Start of SUPPLIED RECORDS

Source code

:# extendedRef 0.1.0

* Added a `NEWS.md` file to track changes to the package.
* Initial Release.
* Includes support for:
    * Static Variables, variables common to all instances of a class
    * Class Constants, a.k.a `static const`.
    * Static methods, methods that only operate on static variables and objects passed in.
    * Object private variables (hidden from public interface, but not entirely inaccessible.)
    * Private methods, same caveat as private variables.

End of SUPPLIED RECORDS
Start of SUPPLIED RECORDS

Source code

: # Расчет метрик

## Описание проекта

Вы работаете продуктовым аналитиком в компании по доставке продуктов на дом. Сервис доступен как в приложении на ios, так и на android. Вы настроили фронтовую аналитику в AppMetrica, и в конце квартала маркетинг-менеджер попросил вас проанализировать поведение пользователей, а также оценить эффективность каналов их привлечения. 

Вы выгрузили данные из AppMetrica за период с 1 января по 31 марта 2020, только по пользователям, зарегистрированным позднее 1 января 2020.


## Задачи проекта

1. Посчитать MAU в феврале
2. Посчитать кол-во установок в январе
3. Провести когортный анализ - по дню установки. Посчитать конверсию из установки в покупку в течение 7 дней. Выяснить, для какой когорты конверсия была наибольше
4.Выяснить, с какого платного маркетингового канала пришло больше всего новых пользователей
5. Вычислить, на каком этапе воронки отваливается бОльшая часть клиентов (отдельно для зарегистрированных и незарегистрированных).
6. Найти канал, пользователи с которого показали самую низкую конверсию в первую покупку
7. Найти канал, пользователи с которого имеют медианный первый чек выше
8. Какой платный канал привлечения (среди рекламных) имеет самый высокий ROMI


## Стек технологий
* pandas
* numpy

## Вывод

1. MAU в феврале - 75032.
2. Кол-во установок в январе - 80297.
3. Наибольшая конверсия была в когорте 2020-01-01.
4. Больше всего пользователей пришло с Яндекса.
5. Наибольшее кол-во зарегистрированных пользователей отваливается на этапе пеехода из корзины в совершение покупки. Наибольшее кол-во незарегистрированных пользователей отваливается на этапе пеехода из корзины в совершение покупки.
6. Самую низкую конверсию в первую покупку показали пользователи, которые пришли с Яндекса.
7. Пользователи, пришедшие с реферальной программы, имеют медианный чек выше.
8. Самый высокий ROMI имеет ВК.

End of SUPPLIED RECORDS

• _WORK ORDER_
Using the listing above, list every line in which the string "этапе" occurs.

• _ANSWER TO THIS PROBLEM_
5. Вычислить, на каком этапе воронки отваливается бОльшая часть клиентов (отдельно для зарегистрированных и незарегистрированных).
5. Наибольшее кол-во зарегистрированных пользователей отваливается на этапе пеехода из корзины в совершение покупки. Наибольшее кол-во незарегистрированных пользователей отваливается на этапе пеехода из корзины в совершение покупки.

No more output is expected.